### TASK INSTRUCTIONS
Every line of the records below from the line with "Evaluation Research |" up to and including the line with "You can find" must be reproduced exactly, and no line outside that range.

### SOURCE MATERIAL
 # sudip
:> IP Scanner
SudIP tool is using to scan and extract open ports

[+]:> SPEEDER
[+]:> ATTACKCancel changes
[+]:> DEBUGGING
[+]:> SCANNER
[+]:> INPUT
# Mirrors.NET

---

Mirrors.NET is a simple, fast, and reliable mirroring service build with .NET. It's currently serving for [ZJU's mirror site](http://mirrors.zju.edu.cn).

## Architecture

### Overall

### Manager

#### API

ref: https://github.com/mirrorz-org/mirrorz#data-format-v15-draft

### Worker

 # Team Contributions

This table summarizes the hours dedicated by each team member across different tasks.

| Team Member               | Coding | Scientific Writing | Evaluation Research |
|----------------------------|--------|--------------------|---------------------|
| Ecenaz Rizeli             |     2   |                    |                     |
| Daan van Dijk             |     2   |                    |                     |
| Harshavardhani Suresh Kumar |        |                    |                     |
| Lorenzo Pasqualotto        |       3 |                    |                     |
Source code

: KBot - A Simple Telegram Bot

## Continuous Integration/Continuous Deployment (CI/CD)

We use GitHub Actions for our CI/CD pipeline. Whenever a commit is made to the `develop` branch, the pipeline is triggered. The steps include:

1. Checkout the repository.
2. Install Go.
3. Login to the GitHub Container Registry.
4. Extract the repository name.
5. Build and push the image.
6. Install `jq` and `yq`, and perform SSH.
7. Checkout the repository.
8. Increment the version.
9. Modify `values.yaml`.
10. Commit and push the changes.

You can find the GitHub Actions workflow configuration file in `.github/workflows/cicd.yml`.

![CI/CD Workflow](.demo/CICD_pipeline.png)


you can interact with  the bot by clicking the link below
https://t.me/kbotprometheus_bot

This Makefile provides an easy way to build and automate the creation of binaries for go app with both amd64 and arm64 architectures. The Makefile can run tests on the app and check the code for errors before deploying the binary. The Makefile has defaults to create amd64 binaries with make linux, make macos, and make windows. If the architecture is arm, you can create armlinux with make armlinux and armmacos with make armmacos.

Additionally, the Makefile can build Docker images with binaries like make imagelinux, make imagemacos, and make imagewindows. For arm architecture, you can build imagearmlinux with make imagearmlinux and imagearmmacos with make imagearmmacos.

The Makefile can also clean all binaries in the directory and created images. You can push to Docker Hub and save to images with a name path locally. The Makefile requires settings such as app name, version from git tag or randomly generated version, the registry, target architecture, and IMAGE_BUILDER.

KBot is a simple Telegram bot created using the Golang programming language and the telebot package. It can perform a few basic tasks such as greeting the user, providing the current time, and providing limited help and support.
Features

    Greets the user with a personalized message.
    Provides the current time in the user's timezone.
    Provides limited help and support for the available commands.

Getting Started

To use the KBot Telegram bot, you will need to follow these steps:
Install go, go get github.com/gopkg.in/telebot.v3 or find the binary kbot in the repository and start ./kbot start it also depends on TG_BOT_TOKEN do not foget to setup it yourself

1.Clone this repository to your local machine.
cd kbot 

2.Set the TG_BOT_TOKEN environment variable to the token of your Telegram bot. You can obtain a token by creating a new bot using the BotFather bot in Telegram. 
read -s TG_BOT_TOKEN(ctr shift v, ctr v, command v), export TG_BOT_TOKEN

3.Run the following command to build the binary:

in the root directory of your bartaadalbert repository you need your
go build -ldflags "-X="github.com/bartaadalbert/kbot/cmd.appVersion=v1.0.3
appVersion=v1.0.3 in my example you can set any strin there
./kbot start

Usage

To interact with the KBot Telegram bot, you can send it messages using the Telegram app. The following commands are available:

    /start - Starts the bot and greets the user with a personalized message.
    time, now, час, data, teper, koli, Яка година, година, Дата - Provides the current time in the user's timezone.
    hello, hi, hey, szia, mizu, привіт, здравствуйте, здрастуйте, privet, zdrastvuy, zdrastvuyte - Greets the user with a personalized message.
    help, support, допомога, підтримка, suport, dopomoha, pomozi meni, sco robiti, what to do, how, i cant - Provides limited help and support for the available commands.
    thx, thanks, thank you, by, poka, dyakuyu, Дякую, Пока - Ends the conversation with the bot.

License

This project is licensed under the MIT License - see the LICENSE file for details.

### TASK OUTPUT
| Team Member               | Coding | Scientific Writing | Evaluation Research |
|----------------------------|--------|--------------------|---------------------|
| Ecenaz Rizeli             |     2   |                    |                     |
| Daan van Dijk             |     2   |                    |                     |
| Harshavardhani Suresh Kumar |        |                    |                     |
| Lorenzo Pasqualotto        |       3 |                    |                     |
Source code

: KBot - A Simple Telegram Bot

## Continuous Integration/Continuous Deployment (CI/CD)

We use GitHub Actions for our CI/CD pipeline. Whenever a commit is made to the `develop` branch, the pipeline is triggered. The steps include:

1. Checkout the repository.
2. Install Go.
3. Login to the GitHub Container Registry.
4. Extract the repository name.
5. Build and push the image.
6. Install `jq` and `yq`, and perform SSH.
7. Checkout the repository.
8. Increment the version.
9. Modify `values.yaml`.
10. Commit and push the changes.

You can find the GitHub Actions workflow configuration file in `.github/workflows/cicd.yml`.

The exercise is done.